Your objective:
From the records below, extract only the lines running from the line with "2. Espandere la sezione Parametri dell'algoritmo" to the line with "5. Fare clic su Dettagli riga previsione.", both lines included, reproducing them exactly.

------ Records for this exercise ------

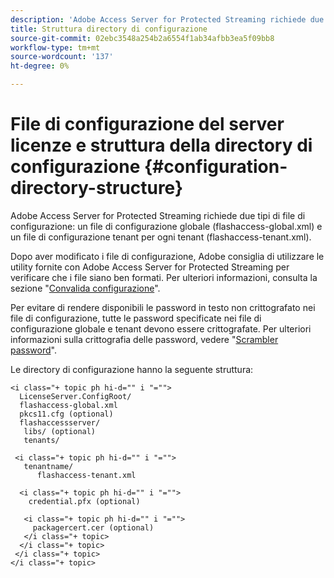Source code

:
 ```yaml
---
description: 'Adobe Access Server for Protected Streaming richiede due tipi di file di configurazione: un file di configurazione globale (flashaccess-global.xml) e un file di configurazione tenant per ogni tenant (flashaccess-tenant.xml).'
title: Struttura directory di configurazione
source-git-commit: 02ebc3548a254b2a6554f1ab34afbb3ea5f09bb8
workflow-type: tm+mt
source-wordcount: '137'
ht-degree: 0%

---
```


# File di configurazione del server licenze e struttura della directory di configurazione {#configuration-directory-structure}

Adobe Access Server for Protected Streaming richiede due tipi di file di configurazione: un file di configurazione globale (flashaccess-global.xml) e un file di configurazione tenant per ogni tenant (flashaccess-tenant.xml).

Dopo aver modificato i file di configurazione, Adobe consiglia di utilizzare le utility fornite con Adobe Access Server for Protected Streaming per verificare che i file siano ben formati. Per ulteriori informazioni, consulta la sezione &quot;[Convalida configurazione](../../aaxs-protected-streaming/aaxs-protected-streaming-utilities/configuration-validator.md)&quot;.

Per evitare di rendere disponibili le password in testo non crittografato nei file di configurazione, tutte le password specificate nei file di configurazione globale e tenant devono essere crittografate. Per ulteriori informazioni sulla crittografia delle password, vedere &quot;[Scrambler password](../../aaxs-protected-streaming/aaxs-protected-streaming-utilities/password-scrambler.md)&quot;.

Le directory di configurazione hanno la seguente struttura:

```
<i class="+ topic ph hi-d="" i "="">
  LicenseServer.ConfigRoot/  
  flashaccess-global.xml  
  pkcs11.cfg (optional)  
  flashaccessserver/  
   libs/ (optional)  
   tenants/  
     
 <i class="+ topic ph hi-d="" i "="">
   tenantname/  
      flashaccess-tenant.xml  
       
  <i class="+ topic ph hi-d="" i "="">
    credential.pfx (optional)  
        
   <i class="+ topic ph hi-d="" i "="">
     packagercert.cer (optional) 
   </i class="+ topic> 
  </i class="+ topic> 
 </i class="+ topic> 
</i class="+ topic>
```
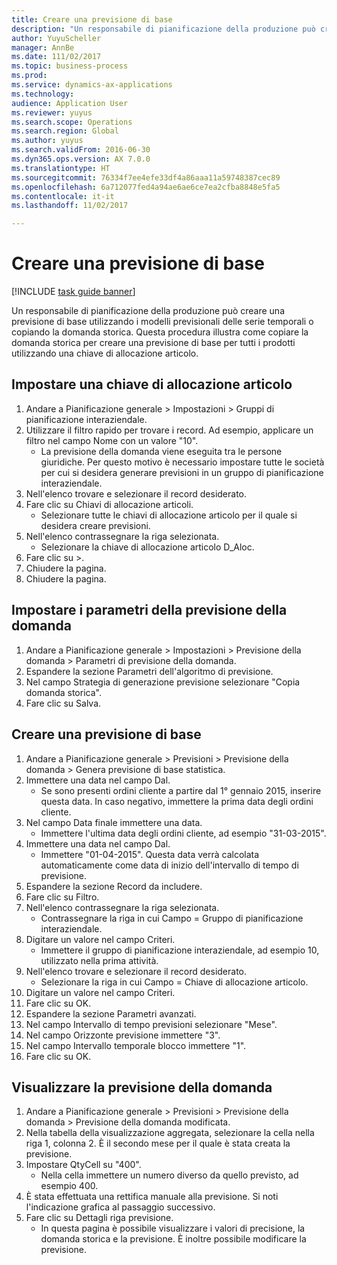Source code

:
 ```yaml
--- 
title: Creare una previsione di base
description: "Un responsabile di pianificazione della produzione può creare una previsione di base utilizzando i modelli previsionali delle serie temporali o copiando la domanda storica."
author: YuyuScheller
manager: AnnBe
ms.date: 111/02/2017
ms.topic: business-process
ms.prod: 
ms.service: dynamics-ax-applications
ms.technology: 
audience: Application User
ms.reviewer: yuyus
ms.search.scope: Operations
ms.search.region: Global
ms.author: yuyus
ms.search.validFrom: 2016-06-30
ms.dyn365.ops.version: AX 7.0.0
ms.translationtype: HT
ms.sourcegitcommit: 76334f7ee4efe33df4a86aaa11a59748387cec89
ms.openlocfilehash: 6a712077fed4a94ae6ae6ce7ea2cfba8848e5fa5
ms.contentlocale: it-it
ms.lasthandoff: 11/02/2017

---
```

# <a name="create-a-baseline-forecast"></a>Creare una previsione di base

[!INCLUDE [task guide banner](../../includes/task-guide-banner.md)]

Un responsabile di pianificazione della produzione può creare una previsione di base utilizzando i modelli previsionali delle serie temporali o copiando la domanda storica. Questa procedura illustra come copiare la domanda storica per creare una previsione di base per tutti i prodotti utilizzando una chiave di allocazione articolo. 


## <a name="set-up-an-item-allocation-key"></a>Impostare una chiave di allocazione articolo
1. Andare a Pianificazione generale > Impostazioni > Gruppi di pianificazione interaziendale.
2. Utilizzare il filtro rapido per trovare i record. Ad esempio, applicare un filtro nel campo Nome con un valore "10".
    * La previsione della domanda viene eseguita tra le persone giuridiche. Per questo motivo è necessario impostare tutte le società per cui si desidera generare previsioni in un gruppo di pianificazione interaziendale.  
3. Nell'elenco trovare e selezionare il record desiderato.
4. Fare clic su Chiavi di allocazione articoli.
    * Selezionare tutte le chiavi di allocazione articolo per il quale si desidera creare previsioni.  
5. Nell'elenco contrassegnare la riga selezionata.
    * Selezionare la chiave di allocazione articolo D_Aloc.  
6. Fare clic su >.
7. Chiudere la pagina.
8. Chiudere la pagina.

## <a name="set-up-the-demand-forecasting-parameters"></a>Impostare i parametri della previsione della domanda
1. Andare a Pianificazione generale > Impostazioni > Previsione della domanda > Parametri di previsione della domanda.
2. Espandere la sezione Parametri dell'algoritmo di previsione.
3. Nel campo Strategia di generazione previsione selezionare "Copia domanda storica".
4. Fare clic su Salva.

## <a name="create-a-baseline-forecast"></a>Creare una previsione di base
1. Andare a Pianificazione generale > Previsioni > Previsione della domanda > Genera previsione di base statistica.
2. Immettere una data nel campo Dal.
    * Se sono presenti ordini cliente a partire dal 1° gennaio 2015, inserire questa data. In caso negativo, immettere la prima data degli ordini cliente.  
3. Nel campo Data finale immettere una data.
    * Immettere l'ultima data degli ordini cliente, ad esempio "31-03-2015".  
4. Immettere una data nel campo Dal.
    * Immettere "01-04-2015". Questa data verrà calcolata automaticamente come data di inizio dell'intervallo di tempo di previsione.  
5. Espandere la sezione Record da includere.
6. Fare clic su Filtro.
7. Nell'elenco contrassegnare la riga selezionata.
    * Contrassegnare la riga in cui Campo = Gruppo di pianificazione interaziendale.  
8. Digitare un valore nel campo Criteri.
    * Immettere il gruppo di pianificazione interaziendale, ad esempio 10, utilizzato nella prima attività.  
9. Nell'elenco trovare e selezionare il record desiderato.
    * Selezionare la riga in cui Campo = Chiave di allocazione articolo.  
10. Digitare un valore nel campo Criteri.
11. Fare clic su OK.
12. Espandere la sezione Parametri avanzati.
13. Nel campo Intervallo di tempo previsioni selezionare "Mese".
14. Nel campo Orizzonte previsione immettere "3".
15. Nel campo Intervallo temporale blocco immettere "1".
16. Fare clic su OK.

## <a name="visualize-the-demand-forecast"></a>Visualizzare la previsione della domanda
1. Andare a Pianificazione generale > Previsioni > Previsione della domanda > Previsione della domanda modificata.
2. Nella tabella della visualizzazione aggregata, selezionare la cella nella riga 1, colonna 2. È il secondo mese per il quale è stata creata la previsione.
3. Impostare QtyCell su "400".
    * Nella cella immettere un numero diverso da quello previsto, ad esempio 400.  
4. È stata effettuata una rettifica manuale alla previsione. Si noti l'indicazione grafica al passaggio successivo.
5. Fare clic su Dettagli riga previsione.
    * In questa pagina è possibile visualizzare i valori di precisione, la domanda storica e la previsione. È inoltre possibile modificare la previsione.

------

Worked solution:
2. Espandere la sezione Parametri dell'algoritmo di previsione.
3. Nel campo Strategia di generazione previsione selezionare "Copia domanda storica".
4. Fare clic su Salva.

## <a name="create-a-baseline-forecast"></a>Creare una previsione di base
1. Andare a Pianificazione generale > Previsioni > Previsione della domanda > Genera previsione di base statistica.
2. Immettere una data nel campo Dal.
    * Se sono presenti ordini cliente a partire dal 1° gennaio 2015, inserire questa data. In caso negativo, immettere la prima data degli ordini cliente.  
3. Nel campo Data finale immettere una data.
    * Immettere l'ultima data degli ordini cliente, ad esempio "31-03-2015".  
4. Immettere una data nel campo Dal.
    * Immettere "01-04-2015". Questa data verrà calcolata automaticamente come data di inizio dell'intervallo di tempo di previsione.  
5. Espandere la sezione Record da includere.
6. Fare clic su Filtro.
7. Nell'elenco contrassegnare la riga selezionata.
    * Contrassegnare la riga in cui Campo = Gruppo di pianificazione interaziendale.  
8. Digitare un valore nel campo Criteri.
    * Immettere il gruppo di pianificazione interaziendale, ad esempio 10, utilizzato nella prima attività.  
9. Nell'elenco trovare e selezionare il record desiderato.
    * Selezionare la riga in cui Campo = Chiave di allocazione articolo.  
10. Digitare un valore nel campo Criteri.
11. Fare clic su OK.
12. Espandere la sezione Parametri avanzati.
13. Nel campo Intervallo di tempo previsioni selezionare "Mese".
14. Nel campo Orizzonte previsione immettere "3".
15. Nel campo Intervallo temporale blocco immettere "1".
16. Fare clic su OK.

## <a name="visualize-the-demand-forecast"></a>Visualizzare la previsione della domanda
1. Andare a Pianificazione generale > Previsioni > Previsione della domanda > Previsione della domanda modificata.
2. Nella tabella della visualizzazione aggregata, selezionare la cella nella riga 1, colonna 2. È il secondo mese per il quale è stata creata la previsione.
3. Impostare QtyCell su "400".
    * Nella cella immettere un numero diverso da quello previsto, ad esempio 400.  
4. È stata effettuata una rettifica manuale alla previsione. Si noti l'indicazione grafica al passaggio successivo.
5. Fare clic su Dettagli riga previsione.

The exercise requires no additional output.